Anyone else read it? I'd be curious to know your thoughts.
An excerpt from his description of Dallas, which I find both amusing and begrudgingly accurate:
I spent August and September of that presidential election year driving the Sunliner around Dallas, apartment-hunting (even after all this time sorely missing my GPS unit and frequently stopping to ask for directions). Nothing seemed right. At first I thought that was about the apartments themselves. Then, as I began to get a better sense of the city, I realized it was about me.
The simple truth was that I didn’t like Dallas, and eight weeks of hard study was enough to make me believe there was a lot not to like. The Times Herald (which many Dallas-ites routinely called the Slimes Herald ) was a tiresome juggernaut of nickel boosterism. The Morning News might wax lyrical, talking about how Dallas and Houston were “in a race to the heavens,” but the skyscrapers of which the editorial spoke were an island of architectural blah surrounded by rings of what I came to think of as The Great American Flatcult. The newspapers ignored the slum neighborhoods where the divisions along racial lines were just beginning to melt a little. Further out were endless middle-class housing developments, mostly owned by veterans of World War II and Korea. The vets had wives who spent their days Pledging the furniture and Maytagging the clothes. Most had 2.5 children. The teenagers mowed lawns, delivered the Slimes Herald on bicycles, Turtle Waxed the family car, and listened (furtively) to Chuck Berry on transistor radios. Maybe telling their anxious parents he was white.

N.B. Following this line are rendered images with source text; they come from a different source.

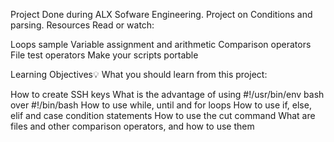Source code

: Project Done during ALX Sofware Engineering. Project on Conditions and parsing.
Resources
Read or watch:

Loops sample
Variable assignment and arithmetic
Comparison operators
File test operators
Make your scripts portable


Learning Objectives💡
What you should learn from this project:

How to create SSH keys
What is the advantage of using #!/usr/bin/env bash over #!/bin/bash
How to use while, until and for loops
How to use if, else, elif and case condition statements
How to use the cut command
What are files and other comparison operators, and how to use them
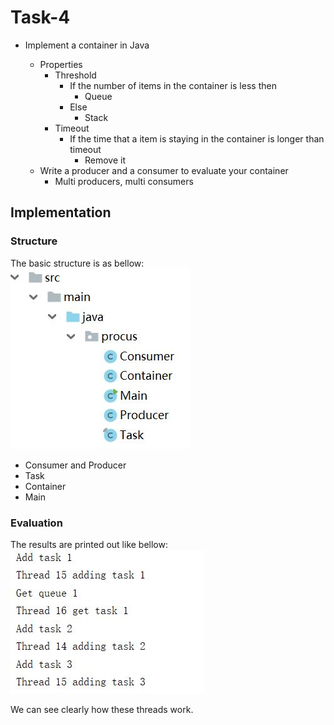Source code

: # Task-4

- Implement a container in Java

  - Properties
    - Threshold
      - If the number of items in the container is less then
        - Queue
      - Else
        - Stack
    - Timeout
      - If the time that a item is staying in the container is longer than timeout
        - Remove it
  - Write a producer and a consumer to evaluate your container
    - Multi producers, multi consumers

## Implementation

### Structure
The basic structure is as bellow: 
<img src="./pic/1.JPG">

- Consumer and Producer
- Task
- Container
- Main

### Evaluation
The results are printed out like bellow:
<img src="./pic/2.JPG">

We can see clearly how these threads work.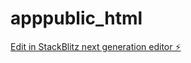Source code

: # apppublic_html

[Edit in StackBlitz next generation editor ⚡️](https://stackblitz.com/~/github.com/drmas001/apppublic_html)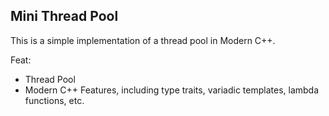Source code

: ## Mini Thread Pool
This is a simple implementation of a thread pool in Modern C++.

Feat:
- Thread Pool
- Modern C++ Features, including type traits, variadic templates, lambda functions, etc.

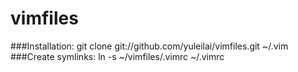 vimfiles
========

###Installation: 
    git clone git://github.com/yuleilai/vimfiles.git ~/.vim 
###Create symlinks: 
    ln -s ~/vimfiles/.vimrc ~/.vimrc 
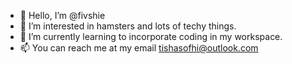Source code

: - 👋 Hello, I’m @fivshie
- 👀 I’m interested in hamsters and lots of techy things.
- 🌱 I’m currently learning to incorporate coding in my workspace.
- 📫 You can reach me at my email tishasofhi@outlook.com 

<!---
fivshie/fivshie is a ✨ special ✨ repository because its `README.md` (this file) appears on your GitHub profile.
You can click the Preview link to take a look at your changes.
--->
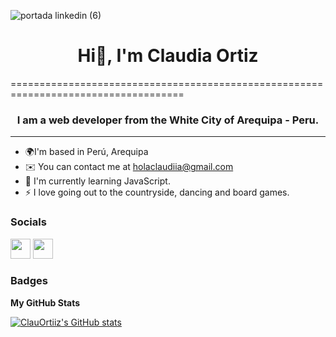 ![portada linkedin (6)](https://github.com/ClauOrtiiz/ClauOrtiiz/assets/125047376/aed4d4ef-b2ca-49d0-af96-d80e5a4d9a17)

<h1 align="center"> Hi👋, I'm Claudia Ortiz</h1>
====================================================================================

<h3 align="center">I am a web developer from the White City of Arequipa - Peru.</h3>

----------------------

*  🌍I'm based in Perú, Arequipa
*  ✉️ You can contact me at [holaclaudiia@gmail.com](mailto:holaclaudiia@gmail.com)
*  🌱 I'm currently learning JavaScript.
*  ⚡ I love going out to the countryside, dancing and board games.


### Socials

<p align="left"> <a href="https://www.behance.com/ortizclaudiia" target="_blank" rel="noreferrer">
<img src="https://raw.githubusercontent.com/danielcranney/readme-generator/main/public/icons/socials/github.svg" width="32" height="32" /></a> <a href="https://www.linkedin.com/in/claudiiaortiz/" target="_blank" rel="noreferrer"><img src="https://raw.githubusercontent.com/danielcranney/readme-generator/main/public/icons/socials/linkedin.svg" width="32" height="32" /></a></p>


### Badges
<b>My GitHub Stats</b>

<a href="http://www.github.com/ClauOrtiiz"><img src="https://github-readme-stats.vercel.app/api?username=ClauOrtiiz&show_icons=true&hide=&count_private=true&title_color=0891b2&text_color=ffffff&icon_color=0891b2&bg_color=1c1917&hide_border=true&show_icons=true" alt="ClauOrtiiz's GitHub stats" /></a>
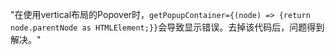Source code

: "在使用vertical布局的Popover时，`getPopupContainer={(node) => {return node.parentNode as HTMLElement;}}`会导致显示错误。去掉该代码后，问题得到解决。"
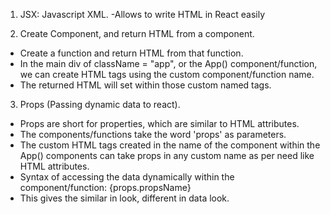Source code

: 1. JSX: Javascript XML.
-Allows to write HTML in React easily

2. Create Component, and return HTML from a component.
- Create a function and return HTML from that function.
- In the main div of className = "app", or the App() component/function, we can create HTML tags using the custom component/function name.
- The returned HTML will set within those custom named tags.

3. Props (Passing dynamic data to react).
- Props are short for properties, which are similar to HTML attributes.
- The components/functions take the word 'props' as parameters.
- The custom HTML tags created in the name of the component within the App() components can take props in any custom name as per need like HTML attributes.
- Syntax of accessing the data dynamically within the component/function:
{props.propsName}
- This gives the similar in look, different in data look.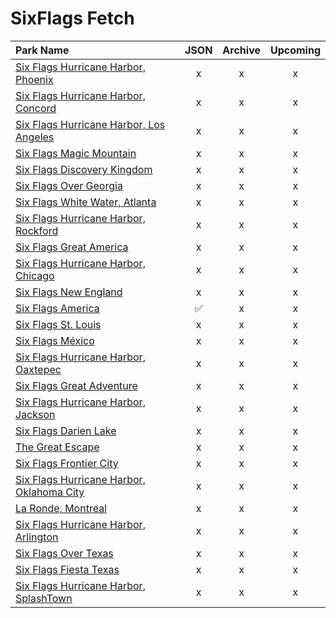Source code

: # SixFlags Fetch

| Park Name | JSON | Archive | Upcoming |
| :-------- | :--: | :-----: | :------: |
| [Six Flags Hurricane Harbor, Phoenix](https://parkcalendar.com/#46) | x | x | x |
| [Six Flags Hurricane Harbor, Concord](https://parkcalendar.com/#42) | x | x | x |
| [Six Flags Hurricane Harbor, Los Angeles](https://parkcalendar.com/#11) | x | x | x |
| [Six Flags Magic Mountain](https://parkcalendar.com/#6) | x | x | x |
| [Six Flags Discovery Kingdom](https://parkcalendar.com/#17) | x | x | x |
| [Six Flags Over Georgia](https://parkcalendar.com/#2) | x | x | x |
| [Six Flags White Water, Atlanta](https://parkcalendar.com/#25) | x | x | x |
| [Six Flags Hurricane Harbor, Rockford](https://parkcalendar.com/#48) | x | x | x |
| [Six Flags Great America](https://parkcalendar.com/#7) | x | x | x |
| [Six Flags Hurricane Harbor, Chicago](https://parkcalendar.com/#13) | x | x | x |
| [Six Flags New England](https://parkcalendar.com/#20) | x | x | x |
| [Six Flags America](https://parkcalendar.com/#14) | ✅ | x | x |
| [Six Flags St. Louis](https://parkcalendar.com/#3) | x | x | x |
| [Six Flags México](https://parkcalendar.com/#28) | x | x | x |
| [Six Flags Hurricane Harbor, Oaxtepec](https://parkcalendar.com/#32) | x | x | x |
| [Six Flags Great Adventure](https://parkcalendar.com/#5) | x | x | x |
| [Six Flags Hurricane Harbor, Jackson](https://parkcalendar.com/#23) | x | x | x |
| [Six Flags Darien Lake](https://parkcalendar.com/#45) | x | x | x |
| [The Great Escape](https://parkcalendar.com/#24) | x | x | x |
| [Six Flags Frontier City](https://parkcalendar.com/#43) | x | x | x |
| [Six Flags Hurricane Harbor, Oklahoma City](https://parkcalendar.com/#44) | x | x | x |
| [La Ronde, Montreal](https://parkcalendar.com/#29) | x | x | x |
| [Six Flags Hurricane Harbor, Arlington](https://parkcalendar.com/#10) | x | x | x |
| [Six Flags Over Texas](https://parkcalendar.com/#1) | x | x | x |
| [Six Flags Fiesta Texas](https://parkcalendar.com/#8) | x | x | x |
| [Six Flags Hurricane Harbor, SplashTown](https://parkcalendar.com/#47) | x | x | x |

Beyond the suburban houses with their whirling lawn-sprinklers were those vast flat tracts of empty. Here and there rolling irrigators still serviced cotton crops, but mostly King Cotton was dead, replaced by endless acres of corn and soybeans. The real Dallas County crops were electronics, textiles, bullshit, and black money petro-dollars. There weren’t many derricks in the area, but when the wind blew from the west, where the Permian Basin is, the twin cities stank of oil and natural gas.
The downtown business district was full of sharpies hustling around in what I came to think of as the Full Dallas: checked sport coats, narrow neckwear held down with bloated tie clips (these clips, the sixties version of bling, usually came with diamonds or plausible substitutes sparkling in their centers), white Sansabelt pants, and gaudy boots with complex stitching. They worked in banks and investment companies. They sold soybean futures and oil leases and real estate to the west of the city, land where nothing would grow except jimson and tumbleweed. They clapped each other on the shoulders with beringed hands and called each other son. On their belts, where businessmen in 2011 carry their cell phones, many carried handguns in hand-tooled holsters.
There were billboards advocating the impeachment of Supreme Court Chief Justice Earl Warren; billboards showing a snarling Nikita Khrushchev (NYET, COMRADE KHRUSHCHEV, the billboard copy read, WE WILL BURY YOU!); there was one on West Commerce Street that read THE AMERICAN COMMUNIST PARTY FAVORS INTEGRATION. THINK ABOUT IT! That one had been paid for by something called The Tea Party Society. Twice, on businesses whose names suggested they were Jewish-owned, I saw soaped swastikas.
I didn’t like Dallas. No sir, no ma’am, no way. I hadn’t liked it from the moment I checked into the Adolphus and saw the restaurant maître d’ gripping a cringing young waiter by the arm and shouting into his face. Nevertheless, my business was here, and here I would stay. That was what I thought then.